Python: splitting a long TTS input text into chunks of strings, given character limit

Question

Google text-to-speech (TTS) has a 5000 character limit, while my text is about 50k characters. I need to chunk the string based on a given limit without cutting off the words.

“Well, Prince, so Genoa and Lucca are now just family estates of the Buonapartes. But I warn you, if you don’t tell me that this means war, if you still try to defend the infamies and horrors perpetrated by that Antichrist—I really believe he is Antichrist—I will have nothing more to do with you and you are no longer my friend, no longer my ‘faithful slave,’ as you call yourself! But how do you do?

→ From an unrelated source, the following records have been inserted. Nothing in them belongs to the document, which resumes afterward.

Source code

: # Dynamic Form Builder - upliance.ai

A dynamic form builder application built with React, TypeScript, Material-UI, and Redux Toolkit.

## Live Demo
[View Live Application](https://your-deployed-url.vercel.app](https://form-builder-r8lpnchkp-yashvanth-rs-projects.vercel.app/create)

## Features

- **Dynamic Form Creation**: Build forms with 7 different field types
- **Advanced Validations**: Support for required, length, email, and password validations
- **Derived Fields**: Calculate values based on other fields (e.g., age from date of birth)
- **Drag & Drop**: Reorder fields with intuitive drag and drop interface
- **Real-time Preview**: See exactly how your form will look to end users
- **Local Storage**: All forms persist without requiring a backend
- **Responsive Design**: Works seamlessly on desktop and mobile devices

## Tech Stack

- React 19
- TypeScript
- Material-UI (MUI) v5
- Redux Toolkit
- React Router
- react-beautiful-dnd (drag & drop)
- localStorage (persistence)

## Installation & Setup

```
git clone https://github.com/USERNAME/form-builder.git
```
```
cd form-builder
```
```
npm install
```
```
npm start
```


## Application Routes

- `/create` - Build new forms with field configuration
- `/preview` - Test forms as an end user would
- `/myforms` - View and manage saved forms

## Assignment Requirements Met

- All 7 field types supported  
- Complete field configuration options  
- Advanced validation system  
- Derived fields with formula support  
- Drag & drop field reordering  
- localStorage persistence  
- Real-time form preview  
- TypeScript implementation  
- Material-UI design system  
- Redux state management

I see I have frightened you—sit down and tell me all the news.”

How do I chunk this above string into a list of strings that are not over 20 characters without cutting off the words?

I looked at the NLTK library chunking section and didn't see anything there.

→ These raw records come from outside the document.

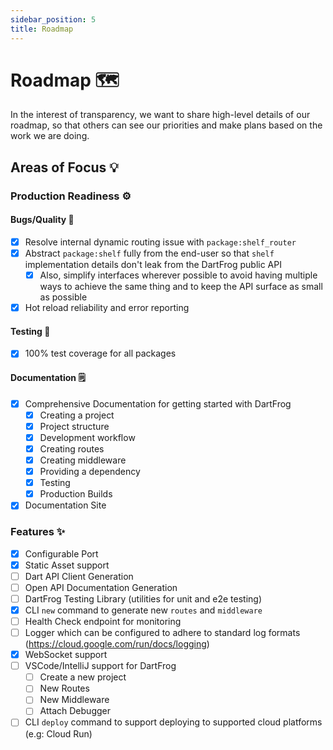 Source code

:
 ```yaml
---
sidebar_position: 5
title: Roadmap
---
```


# Roadmap 🗺️

In the interest of transparency, we want to share high-level details of our roadmap, so that others can see our priorities and make plans based on the work we are doing.

## Areas of Focus 💡

### Production Readiness ⚙️

#### Bugs/Quality 🐛

- [x] Resolve internal dynamic routing issue with `package:shelf_router`
- [x] Abstract `package:shelf` fully from the end-user so that `shelf` implementation details don't leak from the DartFrog public API
  - [x] Also, simplify interfaces wherever possible to avoid having multiple ways to achieve the same thing and to keep the API surface as small as possible
- [x] Hot reload reliability and error reporting

#### Testing 🧪

- [x] 100% test coverage for all packages

#### Documentation 🗒️

- [x] Comprehensive Documentation for getting started with DartFrog
  - [x] Creating a project
  - [x] Project structure
  - [x] Development workflow
  - [x] Creating routes
  - [x] Creating middleware
  - [x] Providing a dependency
  - [x] Testing
  - [x] Production Builds
- [x] Documentation Site

### Features ✨

- [x] Configurable Port
- [x] Static Asset support
- [ ] Dart API Client Generation
- [ ] Open API Documentation Generation
- [ ] DartFrog Testing Library (utilities for unit and e2e testing)
- [x] CLI `new` command to generate new `routes` and `middleware`
- [ ] Health Check endpoint for monitoring
- [ ] Logger which can be configured to adhere to standard log formats (https://cloud.google.com/run/docs/logging)
- [x] WebSocket support
- [ ] VSCode/IntelliJ support for DartFrog
  - [ ] Create a new project
  - [ ] New Routes
  - [ ] New Middleware
  - [ ] Attach Debugger
- [ ] CLI `deploy` command to support deploying to supported cloud platforms (e.g: Cloud Run)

"without cutting off the words" - what does this mean? You mean you always want the splits to be in the white space between the words? — Dan
– Dan, Commented Jul 13, 2019 at 22:51
@Dan. yeah. that's right. Because i have to feed it through Google's text to speech API — jason
– jason, Commented Jul 13, 2019 at 23:22

Mark · Accepted Answer · 2019-07-14 00:16:41Z

7

This is a similar idea to Green Cloak Guy, but uses a generator rather than creating a list. This should be a little more memory-friendly with large texts and will allow you to iterate over the chunks lazily. You can turn it into a list with list() or use is anywhere an iterator is expected:

s = "Well, Prince, so Genoa and Lucca are now just family estates of the Buonapartes. But I warn you, if you don’t tell me that this means war, if you still try to defend the infamies and horrors perpetrated by that Antichrist—I really believe he is Antichrist—I will have nothing more to do with you and you are no longer my friend, no longer my ‘faithful slave,’ as you call yourself! But how do you do? I see I have frightened you—sit down and tell me all the news."

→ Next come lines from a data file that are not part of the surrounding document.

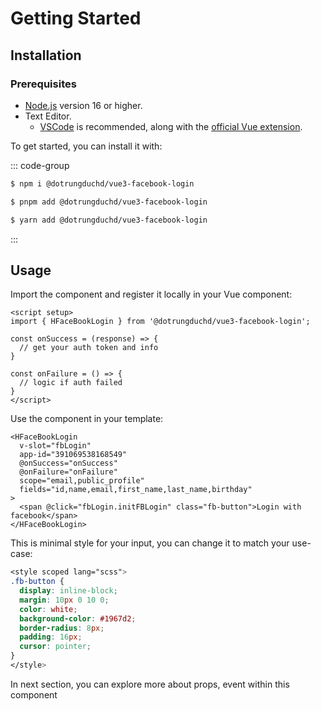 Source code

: # Getting Started

## Installation

### Prerequisites

- [Node.js](https://nodejs.org/) version 16 or higher.
- Text Editor.
  - [VSCode](https://code.visualstudio.com/) is recommended, along with the [official Vue extension](https://marketplace.visualstudio.com/items?itemName=Vue.volar).

To get started, you can install it with:

::: code-group

```sh [npm]
$ npm i @dotrungduchd/vue3-facebook-login
```

```sh [pnpm]
$ pnpm add @dotrungduchd/vue3-facebook-login
```

```sh [yarn]
$ yarn add @dotrungduchd/vue3-facebook-login
```

:::


## Usage
Import the component and register it locally in your Vue component:

```vue
<script setup>
import { HFaceBookLogin } from '@dotrungduchd/vue3-facebook-login';

const onSuccess = (response) => {
  // get your auth token and info
}

const onFailure = () => {
  // logic if auth failed
}
</script>
```

Use the component in your template:

```vue
<HFaceBookLogin 
  v-slot="fbLogin" 
  app-id="391069538168549" 
  @onSuccess="onSuccess" 
  @onFailure="onFailure"
  scope="email,public_profile"
  fields="id,name,email,first_name,last_name,birthday"
>
  <span @click="fbLogin.initFBLogin" class="fb-button">Login with facebook</span>
</HFaceBookLogin>
```

This is minimal style for your input, you can change it to match your use-case:


```scss
<style scoped lang="scss">
.fb-button {
  display: inline-block;
  margin: 10px 0 10 0;
  color: white;
  background-color: #1967d2;
  border-radius: 8px;
  padding: 16px;
  cursor: pointer;
}
</style>
```

In next section, you can explore more about props, event within this component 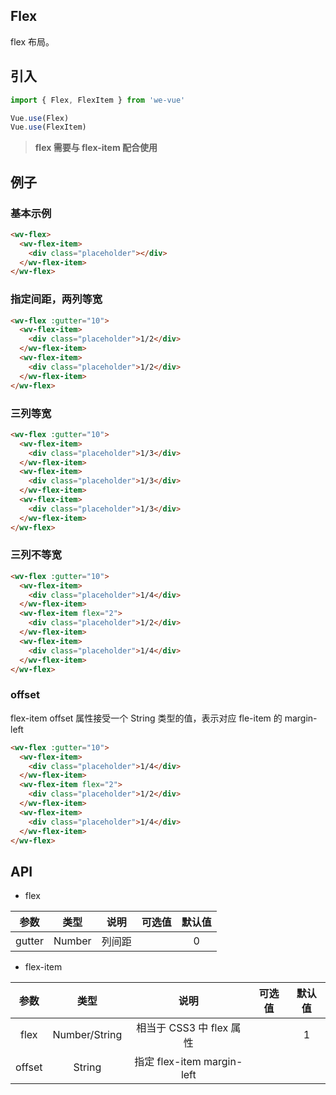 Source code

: Flex
---
flex 布局。

## 引入

```js
import { Flex, FlexItem } from 'we-vue'

Vue.use(Flex)
Vue.use(FlexItem)
```
> **flex 需要与 flex-item 配合使用**

## 例子

### 基本示例

```html
<wv-flex>
  <wv-flex-item>
    <div class="placeholder"></div>
  </wv-flex-item>
</wv-flex>
```

### 指定间距，两列等宽

```html
<wv-flex :gutter="10">
  <wv-flex-item>
    <div class="placeholder">1/2</div>
  </wv-flex-item>
  <wv-flex-item>
    <div class="placeholder">1/2</div>
  </wv-flex-item>
</wv-flex>
```

### 三列等宽

```html
<wv-flex :gutter="10">
  <wv-flex-item>
    <div class="placeholder">1/3</div>
  </wv-flex-item>
  <wv-flex-item>
    <div class="placeholder">1/3</div>
  </wv-flex-item>
  <wv-flex-item>
    <div class="placeholder">1/3</div>
  </wv-flex-item>
</wv-flex>
```

### 三列不等宽

```html
<wv-flex :gutter="10">
  <wv-flex-item>
    <div class="placeholder">1/4</div>
  </wv-flex-item>
  <wv-flex-item flex="2">
    <div class="placeholder">1/2</div>
  </wv-flex-item>
  <wv-flex-item>
    <div class="placeholder">1/4</div>
  </wv-flex-item>
</wv-flex>
```

### offset

flex-item offset 属性接受一个 String 类型的值，表示对应 fle-item 的 margin-left

```html
<wv-flex :gutter="10">
  <wv-flex-item>
    <div class="placeholder">1/4</div>
  </wv-flex-item>
  <wv-flex-item flex="2">
    <div class="placeholder">1/2</div>
  </wv-flex-item>
  <wv-flex-item>
    <div class="placeholder">1/4</div>
  </wv-flex-item>
</wv-flex>
```

## API

- flex

|     参数     |   类型    |   说明    |         可选值          |   默认值   |
| :--------: | :-----: | :-----: | :------------------: | :-----: |
|    gutter    | Number  |   列间距    |  | 0 |

- flex-item

|     参数     |   类型    |   说明    |         可选值          |   默认值   |
| :--------: | :-----: | :-----: | :------------------: | :-----: |
|    flex    | Number/String  |   相当于 CSS3 中 flex 属性    |  | 1 |
|    offset    | String  |   指定 flex-item margin-left    |  |  |
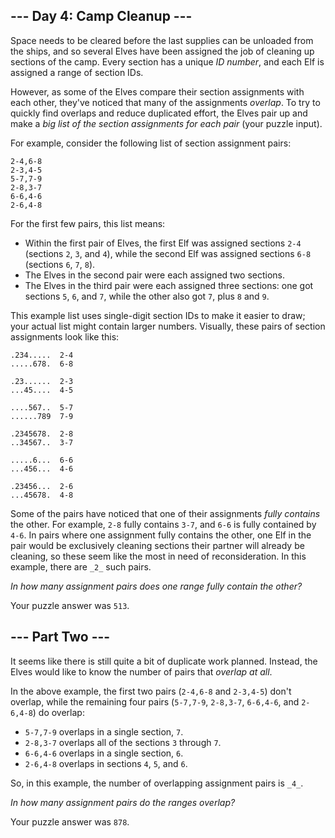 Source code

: ## \--- Day 4: Camp Cleanup ---

Space needs to be cleared before the last supplies can be unloaded from the ships, and so several Elves have been assigned the job of cleaning up sections of the camp. Every section has a unique _ID number_, and each Elf is assigned a range of section IDs.

However, as some of the Elves compare their section assignments with each other, they've noticed that many of the assignments _overlap_. To try to quickly find overlaps and reduce duplicated effort, the Elves pair up and make a _big list of the section assignments for each pair_ (your puzzle input).

For example, consider the following list of section assignment pairs:

```
2-4,6-8
2-3,4-5
5-7,7-9
2-8,3-7
6-6,4-6
2-6,4-8
```

For the first few pairs, this list means:

-   Within the first pair of Elves, the first Elf was assigned sections `2-4` (sections `2`, `3`, and `4`), while the second Elf was assigned sections `6-8` (sections `6`, `7`, `8`).
-   The Elves in the second pair were each assigned two sections.
-   The Elves in the third pair were each assigned three sections: one got sections `5`, `6`, and `7`, while the other also got `7`, plus `8` and `9`.

This example list uses single-digit section IDs to make it easier to draw; your actual list might contain larger numbers. Visually, these pairs of section assignments look like this:

```
.234.....  2-4
.....678.  6-8

.23......  2-3
...45....  4-5

....567..  5-7
......789  7-9

.2345678.  2-8
..34567..  3-7

.....6...  6-6
...456...  4-6

.23456...  2-6
...45678.  4-8
```

Some of the pairs have noticed that one of their assignments _fully contains_ the other. For example, `2-8` fully contains `3-7`, and `6-6` is fully contained by `4-6`. In pairs where one assignment fully contains the other, one Elf in the pair would be exclusively cleaning sections their partner will already be cleaning, so these seem like the most in need of reconsideration. In this example, there are `_2_` such pairs.

_In how many assignment pairs does one range fully contain the other?_

Your puzzle answer was `513`.

## \--- Part Two ---

It seems like there is still quite a bit of duplicate work planned. Instead, the Elves would like to know the number of pairs that _overlap at all_.

In the above example, the first two pairs (`2-4,6-8` and `2-3,4-5`) don't overlap, while the remaining four pairs (`5-7,7-9`, `2-8,3-7`, `6-6,4-6`, and `2-6,4-8`) do overlap:

-   `5-7,7-9` overlaps in a single section, `7`.
-   `2-8,3-7` overlaps all of the sections `3` through `7`.
-   `6-6,4-6` overlaps in a single section, `6`.
-   `2-6,4-8` overlaps in sections `4`, `5`, and `6`.

So, in this example, the number of overlapping assignment pairs is `_4_`.

_In how many assignment pairs do the ranges overlap?_

Your puzzle answer was `878`.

def get_chunks(s, maxlength):
    start = 0
    end = 0
    while start + maxlength  < len(s) and end != -1:
        end = s.rfind(" ", start, start + maxlength + 1)
        yield s[start:end]
        start = end +1
    yield s[start:]

chunks = get_chunks(s, 25)

#Make list with line lengths:
[(n, len(n)) for n in chunks]

results

[('Well, Prince, so Genoa', 22),
 ('and Lucca are now just', 22),
 ('family estates of the', 21),
 ('Buonapartes. But I warn', 23),
 ('you, if you don’t tell me', 25),
 ('that this means war, if', 23),
 ('you still try to defend', 23),
 ('the infamies and horrors', 24),
 ('perpetrated by that', 19),
 ('Antichrist—I really', 19),
 ('believe he is', 13),
 ('Antichrist—I will have', 22),
 ('nothing more to do with', 23),
 ('you and you are no longer', 25),
 ('my friend, no longer my', 23),
 ('‘faithful slave,’ as you', 24),
 ('call yourself! But how do', 25),
 ('you do? I see I have', 20),
 ('frightened you—sit down', 23),
 ('and tell me all the news.', 25)]

edited Jul 14, 2019 at 0:16

answered Jul 13, 2019 at 23:49

Mark

92.7k8 gold badges116 silver badges156 bronze badges

Sign up to request clarification or add additional context in comments.

5 Comments

Dan Over a year ago

If s = "aa aa aa aa aa aa aa" and you call get_chunks(s, 5) this will incorrectly return chunks of "aa " instead of "aa aa". Otherwise, it's a great solution.

Mark Over a year ago

That's an interesting test case @Dan, thanks. If it returns an chunks of "aa aa" it will lose a space— the one between the chunks. It seems it should start with "aa aa" and then the next chunk would be " aa "...

Dan Over a year ago

My assumption is that there is a space inferred between the separate elements of the chunked list

Mark Over a year ago

@Dan Yes, thats probably a better way to do it.

Mark Over a year ago

I think that edit deals with it @Dan. I appreciate the feedback — and would be happy to hear of any edge cases.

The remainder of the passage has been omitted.